• **Records for the task**:
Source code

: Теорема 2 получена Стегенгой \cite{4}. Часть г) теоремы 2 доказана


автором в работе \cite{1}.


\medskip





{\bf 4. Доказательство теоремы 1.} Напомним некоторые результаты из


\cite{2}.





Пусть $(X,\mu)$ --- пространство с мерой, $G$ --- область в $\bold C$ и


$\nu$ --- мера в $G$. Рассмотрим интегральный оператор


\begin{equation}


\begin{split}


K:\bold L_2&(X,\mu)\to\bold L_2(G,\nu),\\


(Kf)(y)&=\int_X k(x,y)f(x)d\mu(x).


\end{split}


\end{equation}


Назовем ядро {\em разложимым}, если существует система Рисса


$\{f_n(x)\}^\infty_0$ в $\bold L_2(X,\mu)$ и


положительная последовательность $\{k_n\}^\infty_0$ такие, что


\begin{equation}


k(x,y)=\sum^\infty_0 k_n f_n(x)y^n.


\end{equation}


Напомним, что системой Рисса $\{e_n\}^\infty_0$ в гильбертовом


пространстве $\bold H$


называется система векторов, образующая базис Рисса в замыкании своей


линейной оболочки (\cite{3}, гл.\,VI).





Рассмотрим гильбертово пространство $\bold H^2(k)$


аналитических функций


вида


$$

• **Problem**: Copy out the lines starting at the one containing "k(x,y)=\sum^\infty_0 k_n f_n(x)y^n." and ending with the last line of the entries. Include nothing else.

• **Task output**:
k(x,y)=\sum^\infty_0 k_n f_n(x)y^n.


\end{equation}


Напомним, что системой Рисса $\{e_n\}^\infty_0$ в гильбертовом


пространстве $\bold H$


называется система векторов, образующая базис Рисса в замыкании своей


линейной оболочки (\cite{3}, гл.\,VI).





Рассмотрим гильбертово пространство $\bold H^2(k)$


аналитических функций


вида


$$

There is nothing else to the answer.